La restauration du château, laissé dans un état lamentable après des années de guerre et de pillage, ne commença que très tard en dépit des nombreuses démarches et interventions pressantes auprès des autorités, malgré la bonne volonté du Service des Travaux publics de Mons. Comme toujours, il s'agissait de débloquer les crédits ce qui n'était pas une mince affaire.
Aussi, ce fut un jour d'octobre 1948 et non le 15 septembre comme ailleurs. Les restaurations, aménagements et installations nécessaires au fonctionnement des classes et de l'internat, entrepris seulement fin août, étaient loin d'être terminés. Une équipe de bénévoles: professeurs, maris, cousins, amis, scouts, vint à mon secours l'avant-veille de la rentrée.
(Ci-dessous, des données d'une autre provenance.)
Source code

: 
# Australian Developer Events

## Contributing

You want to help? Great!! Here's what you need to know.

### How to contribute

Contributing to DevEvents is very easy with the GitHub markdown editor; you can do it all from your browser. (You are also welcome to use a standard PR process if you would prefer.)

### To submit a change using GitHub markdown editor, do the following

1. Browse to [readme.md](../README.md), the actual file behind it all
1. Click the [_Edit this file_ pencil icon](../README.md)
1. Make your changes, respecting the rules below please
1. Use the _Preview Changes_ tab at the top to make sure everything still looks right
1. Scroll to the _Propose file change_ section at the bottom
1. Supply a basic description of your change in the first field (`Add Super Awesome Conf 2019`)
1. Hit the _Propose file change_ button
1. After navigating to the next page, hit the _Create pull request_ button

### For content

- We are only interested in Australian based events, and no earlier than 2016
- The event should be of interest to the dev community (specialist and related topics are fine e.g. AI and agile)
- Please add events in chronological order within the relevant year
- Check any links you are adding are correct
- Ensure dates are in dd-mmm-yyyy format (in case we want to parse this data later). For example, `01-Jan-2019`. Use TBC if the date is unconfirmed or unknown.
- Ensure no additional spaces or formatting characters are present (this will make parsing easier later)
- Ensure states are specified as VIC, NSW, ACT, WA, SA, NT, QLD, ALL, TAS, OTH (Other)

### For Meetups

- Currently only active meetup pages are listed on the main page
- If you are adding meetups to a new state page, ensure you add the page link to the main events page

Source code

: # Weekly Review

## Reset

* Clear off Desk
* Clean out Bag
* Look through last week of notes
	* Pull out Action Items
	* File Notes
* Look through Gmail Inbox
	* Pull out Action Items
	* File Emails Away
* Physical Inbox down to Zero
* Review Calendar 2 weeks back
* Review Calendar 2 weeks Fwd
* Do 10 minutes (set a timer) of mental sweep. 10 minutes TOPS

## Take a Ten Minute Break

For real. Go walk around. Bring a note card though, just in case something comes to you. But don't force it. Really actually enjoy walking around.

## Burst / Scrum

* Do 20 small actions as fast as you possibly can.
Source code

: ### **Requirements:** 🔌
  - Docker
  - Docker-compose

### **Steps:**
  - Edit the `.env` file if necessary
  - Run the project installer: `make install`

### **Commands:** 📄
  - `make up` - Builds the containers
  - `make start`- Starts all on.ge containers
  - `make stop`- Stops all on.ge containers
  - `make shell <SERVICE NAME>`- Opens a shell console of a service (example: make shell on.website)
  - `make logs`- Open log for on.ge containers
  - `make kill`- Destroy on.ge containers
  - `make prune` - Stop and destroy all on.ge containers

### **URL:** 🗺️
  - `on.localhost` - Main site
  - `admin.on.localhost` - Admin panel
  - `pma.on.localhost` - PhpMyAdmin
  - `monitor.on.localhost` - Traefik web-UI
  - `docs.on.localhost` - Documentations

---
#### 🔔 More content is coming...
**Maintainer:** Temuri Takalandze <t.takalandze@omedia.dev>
On se mit à peindre l'essentiel, à tapisser, à placer des tentures, à balayer et nettoyer à grandes eaux et même à cirer le parquet de la salle à manger.
Le mobilier absolument indispensable avait été livré petit à petit durant la dernière semaine de septembre; les lits furent montés le dimanche, in extremis.
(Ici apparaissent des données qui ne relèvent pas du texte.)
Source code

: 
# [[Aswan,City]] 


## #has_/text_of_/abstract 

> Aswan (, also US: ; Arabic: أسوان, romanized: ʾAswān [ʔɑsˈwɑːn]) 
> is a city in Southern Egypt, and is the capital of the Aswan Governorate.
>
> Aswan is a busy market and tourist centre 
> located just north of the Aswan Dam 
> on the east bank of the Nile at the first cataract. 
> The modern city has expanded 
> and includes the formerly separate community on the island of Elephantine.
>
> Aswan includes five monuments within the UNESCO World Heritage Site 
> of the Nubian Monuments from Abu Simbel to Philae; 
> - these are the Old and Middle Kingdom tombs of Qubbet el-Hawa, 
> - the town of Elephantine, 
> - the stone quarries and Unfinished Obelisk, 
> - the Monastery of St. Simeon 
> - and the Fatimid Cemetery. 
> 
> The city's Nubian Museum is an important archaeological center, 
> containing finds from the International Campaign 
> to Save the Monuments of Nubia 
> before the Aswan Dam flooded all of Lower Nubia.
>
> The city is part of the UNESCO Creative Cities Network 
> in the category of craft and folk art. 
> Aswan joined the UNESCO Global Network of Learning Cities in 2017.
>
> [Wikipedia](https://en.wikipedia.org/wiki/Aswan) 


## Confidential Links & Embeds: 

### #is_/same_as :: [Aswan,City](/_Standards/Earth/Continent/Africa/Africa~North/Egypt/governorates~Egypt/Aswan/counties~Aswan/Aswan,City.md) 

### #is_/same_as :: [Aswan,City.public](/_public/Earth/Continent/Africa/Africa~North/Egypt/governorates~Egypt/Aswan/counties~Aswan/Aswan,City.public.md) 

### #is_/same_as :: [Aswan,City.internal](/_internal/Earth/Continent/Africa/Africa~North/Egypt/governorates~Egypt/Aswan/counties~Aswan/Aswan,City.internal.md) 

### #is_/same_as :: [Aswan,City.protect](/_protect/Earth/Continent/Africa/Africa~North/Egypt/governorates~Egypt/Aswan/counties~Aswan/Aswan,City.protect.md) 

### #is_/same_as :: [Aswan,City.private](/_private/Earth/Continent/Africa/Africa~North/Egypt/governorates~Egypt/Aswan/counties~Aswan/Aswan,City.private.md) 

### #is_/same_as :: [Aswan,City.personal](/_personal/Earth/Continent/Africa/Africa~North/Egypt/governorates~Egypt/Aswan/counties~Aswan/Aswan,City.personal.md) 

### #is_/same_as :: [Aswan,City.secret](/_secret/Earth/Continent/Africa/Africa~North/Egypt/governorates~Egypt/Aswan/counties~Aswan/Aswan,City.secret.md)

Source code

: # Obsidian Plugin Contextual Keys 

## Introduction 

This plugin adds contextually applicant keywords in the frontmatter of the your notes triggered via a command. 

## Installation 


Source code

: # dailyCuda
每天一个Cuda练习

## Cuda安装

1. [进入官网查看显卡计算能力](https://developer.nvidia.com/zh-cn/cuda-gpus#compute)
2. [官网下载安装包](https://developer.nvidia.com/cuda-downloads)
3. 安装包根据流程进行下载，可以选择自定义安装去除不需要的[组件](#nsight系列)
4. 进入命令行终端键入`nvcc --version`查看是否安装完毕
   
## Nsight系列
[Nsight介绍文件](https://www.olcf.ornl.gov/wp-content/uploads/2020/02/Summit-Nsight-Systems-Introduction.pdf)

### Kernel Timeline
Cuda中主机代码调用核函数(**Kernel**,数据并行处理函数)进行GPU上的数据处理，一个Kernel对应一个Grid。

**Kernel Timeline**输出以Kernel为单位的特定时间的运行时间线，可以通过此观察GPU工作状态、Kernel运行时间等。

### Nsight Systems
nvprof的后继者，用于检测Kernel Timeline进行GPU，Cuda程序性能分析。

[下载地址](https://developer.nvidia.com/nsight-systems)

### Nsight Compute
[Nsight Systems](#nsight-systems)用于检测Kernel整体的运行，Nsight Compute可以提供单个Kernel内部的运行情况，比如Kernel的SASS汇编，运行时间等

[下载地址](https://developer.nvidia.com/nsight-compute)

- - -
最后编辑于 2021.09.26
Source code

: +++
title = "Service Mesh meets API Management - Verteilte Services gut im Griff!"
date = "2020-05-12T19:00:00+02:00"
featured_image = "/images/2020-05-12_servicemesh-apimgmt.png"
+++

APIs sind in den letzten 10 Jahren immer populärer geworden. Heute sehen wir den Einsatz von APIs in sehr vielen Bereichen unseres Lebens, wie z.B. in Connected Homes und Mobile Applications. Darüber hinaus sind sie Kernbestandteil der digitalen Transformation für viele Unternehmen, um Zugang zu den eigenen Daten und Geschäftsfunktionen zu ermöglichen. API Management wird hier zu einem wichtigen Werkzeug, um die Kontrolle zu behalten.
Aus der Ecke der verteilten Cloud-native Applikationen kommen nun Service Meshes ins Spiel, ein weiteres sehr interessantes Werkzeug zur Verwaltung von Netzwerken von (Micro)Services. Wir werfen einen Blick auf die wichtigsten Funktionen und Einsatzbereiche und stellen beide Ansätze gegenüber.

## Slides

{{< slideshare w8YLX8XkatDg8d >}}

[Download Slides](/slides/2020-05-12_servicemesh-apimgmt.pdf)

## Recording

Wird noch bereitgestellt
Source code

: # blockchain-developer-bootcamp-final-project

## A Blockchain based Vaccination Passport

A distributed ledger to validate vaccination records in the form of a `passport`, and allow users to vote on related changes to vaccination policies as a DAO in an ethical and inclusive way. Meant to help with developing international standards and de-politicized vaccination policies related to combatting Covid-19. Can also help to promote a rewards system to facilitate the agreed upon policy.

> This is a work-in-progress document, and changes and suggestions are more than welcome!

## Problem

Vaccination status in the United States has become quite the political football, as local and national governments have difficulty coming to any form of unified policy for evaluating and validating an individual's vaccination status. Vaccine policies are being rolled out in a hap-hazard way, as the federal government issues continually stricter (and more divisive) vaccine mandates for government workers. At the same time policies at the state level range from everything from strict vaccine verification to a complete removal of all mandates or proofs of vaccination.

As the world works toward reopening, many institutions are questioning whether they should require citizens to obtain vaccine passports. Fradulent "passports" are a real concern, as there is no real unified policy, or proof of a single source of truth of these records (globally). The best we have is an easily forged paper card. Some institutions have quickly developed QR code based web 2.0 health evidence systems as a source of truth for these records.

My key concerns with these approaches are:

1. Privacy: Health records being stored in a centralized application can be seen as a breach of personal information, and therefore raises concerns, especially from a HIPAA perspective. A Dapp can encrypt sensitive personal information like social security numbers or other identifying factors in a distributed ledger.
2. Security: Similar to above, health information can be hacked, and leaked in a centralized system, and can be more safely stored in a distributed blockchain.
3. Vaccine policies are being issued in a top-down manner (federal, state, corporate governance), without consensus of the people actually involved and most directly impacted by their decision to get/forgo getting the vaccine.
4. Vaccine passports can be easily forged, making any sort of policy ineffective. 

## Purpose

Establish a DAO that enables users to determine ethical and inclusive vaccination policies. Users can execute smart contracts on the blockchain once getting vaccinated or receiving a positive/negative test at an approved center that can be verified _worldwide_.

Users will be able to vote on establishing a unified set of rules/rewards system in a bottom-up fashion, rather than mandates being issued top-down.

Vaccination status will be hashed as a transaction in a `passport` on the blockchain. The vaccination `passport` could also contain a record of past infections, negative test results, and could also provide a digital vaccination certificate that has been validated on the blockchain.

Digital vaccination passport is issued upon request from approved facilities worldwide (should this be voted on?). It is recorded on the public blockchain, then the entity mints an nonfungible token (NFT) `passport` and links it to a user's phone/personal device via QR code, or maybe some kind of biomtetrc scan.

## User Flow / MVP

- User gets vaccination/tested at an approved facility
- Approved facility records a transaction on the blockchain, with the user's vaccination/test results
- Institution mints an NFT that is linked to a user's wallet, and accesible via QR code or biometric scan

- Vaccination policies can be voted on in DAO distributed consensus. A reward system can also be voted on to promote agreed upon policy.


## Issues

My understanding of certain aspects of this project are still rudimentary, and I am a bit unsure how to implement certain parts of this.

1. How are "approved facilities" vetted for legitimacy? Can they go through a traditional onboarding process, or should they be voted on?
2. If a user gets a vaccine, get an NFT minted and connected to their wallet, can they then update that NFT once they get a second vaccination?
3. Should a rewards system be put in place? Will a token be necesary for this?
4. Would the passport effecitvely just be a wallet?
Quand je me couchai ce soir-là, recrue de fatigue, j'étais plus ou moins rassurée: on allait tout de même pouvoir accueillir nos premières élèves, cinquante-trois dont quarante-huit internes; je solliciterai à la fois leur compréhension et leur collaboration active pour améliorer au plus vite la situation.
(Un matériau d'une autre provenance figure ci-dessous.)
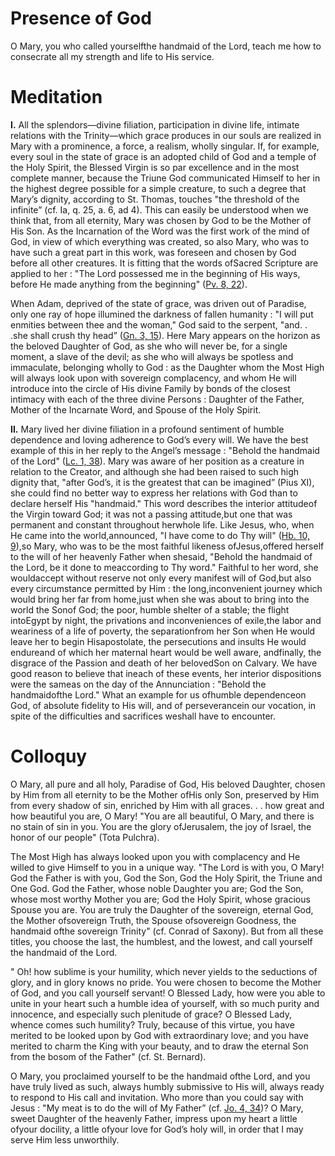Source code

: # Presence of God

O Mary, you who called yourselfthe handmaid of the Lord, teach me how to consecrate all my strength and life to His service.

# Meditation

**I.** All the splendors—divine filiation, participation in divine life, intimate relations with the Trinity—which grace produces in our souls are realized in Mary with a prominence, a force, a realism, wholly singular. If, for example, every soul in the state of grace is an adopted child of God and a temple of the Holy Spirit, the Blessed Virgin is so par excellence and in the most complete manner, because the Triune God communicated Himself to her in the highest degree possible for a simple creature, to such a degree that Mary’s dignity, according to St. Thomas, touches "the threshold of the infinite” (cf. Ia, q. 25, a. 6, ad 4). This can easily be understood when we think that, from all eternity, Mary was chosen by God to be the Mother of His Son. As the Incarnation of the Word was the first work of the mind of God, in view of which everything was created, so also Mary, who was to have such a great part in this work, was foreseen and chosen by God before all other creatures. It is fitting that the words ofSacred Scripture are applied to her : "The Lord possessed me in the beginning of His ways, before He made anything from the beginning" ([Pv. 8, 22](https://vulgata.online/bible/Pv.8?ed=DR2&vfn=DR2.Pv.8.22:vs)).

When Adam, deprived of the state of grace, was driven out of Paradise, only one ray of hope illumined the darkness of fallen humanity : "I will put enmities between thee and the woman," God said to the serpent, "and. . .she shall crush thy head” ([Gn. 3, 15](https://vulgata.online/bible/Gn.3?ed=DR2&vfn=DR2.Gn.3.15:vs)). Here Mary appears on the horizon as the beloved Daughter of God, as she who will never be, for a single moment, a slave of the devil; as she who will always be spotless and immaculate, belonging wholly to God : as the Daughter whom the Most High will always look upon with sovereign complacency, and whom He will introduce into the circle of His divine Family by bonds of the closest intimacy with each of the three divine Persons : Daughter of the Father, Mother of the Incarnate Word, and Spouse of the Holy Spirit.

**II.** Mary lived her divine filiation in a profound sentiment of humble dependence and loving adherence to God’s every will. We have the best example of this in her reply to the Angel’s message : "Behold the handmaid of the Lord" ([Lc. 1, 38](https://vulgata.online/bible/Lc.1?ed=DR2&vfn=DR2.Lc.1.38:vs)). Mary was aware of her position as a creature in relation to the Creator, and although she had been raised to such high dignity that, "after God’s, it is the greatest that can be imagined” (Pius XI), she could find no better way to express her relations with God than to declare herself His "handmaid." This word describes the interior attitudeof the Virgin toward God; it was not a passing attitude,but one that was permanent and constant throughout herwhole life. Like Jesus, who, when He came into the world,announced, "I have come to do Thy will" ([Hb. 10, 9](https://vulgata.online/bible/Hb.10?ed=DR2&vfn=DR2.Hb.10.9:vs)),so Mary, who was to be the most faithful likeness ofJesus,offered herself to the will of her heavenly Father when shesaid, "Behold the handmaid of the Lord, be it done to meaccording to Thy word." Faithful to her word, she wouldaccept without reserve not only every manifest will of God,but also every circumstance permitted by Him : the long,inconvenient journey which would bring her far from home,just when she was about to bring into the world the Sonof God; the poor, humble shelter of a stable; the flight intoEgypt by night, the privations and inconveniences of exile,the labor and weariness of a life of poverty, the separationfrom her Son when He would leave her to begin Hisapostolate, the persecutions and insults He would endureand of which her maternal heart would be well aware, andfinally, the disgrace of the Passion and death of her belovedSon on Calvary. We have good reason to believe that ineach of these events, her interior dispositions were the sameas on the day of the Annunciation : "Behold the handmaidofthe Lord." What an example for us ofhumble dependenceon God, of absolute fidelity to His will, and of perseverancein our vocation, in spite of the difficulties and sacrifices weshall have to encounter.

# Colloquy

O Mary, all pure and all holy, Paradise of God, His beloved Daughter, chosen by Him from all eternity to be the Mother ofHis only Son, preserved by Him from every shadow of sin, enriched by Him with all graces. . . how great and how beautiful you are, O Mary! "You are all beautiful, O Mary, and there is no stain of sin in you. You are the glory ofJerusalem, the joy of Israel, the honor of our people" (Tota Pulchra).

The Most High has always looked upon you with complacency and He willed to give Himself to you in a unique way. "The Lord is with you, O Mary! God the Father is with you, God the Son, God the Holy Spirit, the Triune and One God. God the Father, whose noble Daughter you are; God the Son, whose most worthy Mother you are; God the Holy Spirit, whose gracious Spouse you are. You are truly the Daughter of the sovereign, eternal God, the Mother ofsovereign Truth, the Spouse ofsovereign Goodness, the handmaid ofthe sovereign Trinity" (cf. Conrad of Saxony). But from all these titles, you choose the last, the humblest, and the lowest, and call yourself the handmaid of the Lord.

" Oh! how sublime is your humility, which never yields to the seductions of glory, and in glory knows no pride. You were chosen to become the Mother of God, and you call yourself servant! O Blessed Lady, how were you able to unite in your heart such a humble idea of yourself, with so much purity and innocence, and especially such plenitude of grace? O Blessed Lady, whence comes such humility? Truly, because of this virtue, you have merited to be looked upon by God with extraordinary love; and you have merited to charm the King with your beauty, and to draw the eternal Son from the bosom of the Father" (cf. St. Bernard).

O Mary, you proclaimed yourself to be the handmaid ofthe Lord, and you have truly lived as such, always humbly submissive to His will, always ready to respond to His call and invitation. Who more than you could say with Jesus : "My meat is to do the will of My Father” (cf. [Jo. 4, 34](https://vulgata.online/bible/Jo.4?ed=DR2&vfn=DR2.Jo.4.34:vs))? O Mary, sweet Daughter of the heavenly Father, impress upon my heart a little ofyour docility, a little ofyour love for God’s holy will, in order that I may serve Him less unworthily.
Lundi 4 octobre, catastrophe: une pluie diluvienne tombe sans interruption depuis la nuit; les arbres dégoulinent, les chemins d'accès, encore en piteux état, boueux, débordent de flaques d'eau.
Un vrai déluge! Dès huit heures, nos élèves internes affluent accompagnées de leurs familles. La plupart sont venues à pied depuis la gare, parfois après un long voyage (à cette époque on était encore peu motorisé), traînant de lourdes valises, s'abritant sous de grands parapluies tout ruisselants. Les rares externes, se sentent perdues parmi tout ce monde...
Le hall d'entrée de marbre blanc, lavé la veille à grand renfort de seaux d'eau puisés à la rivière, perd sa belle apparence...On y patauge.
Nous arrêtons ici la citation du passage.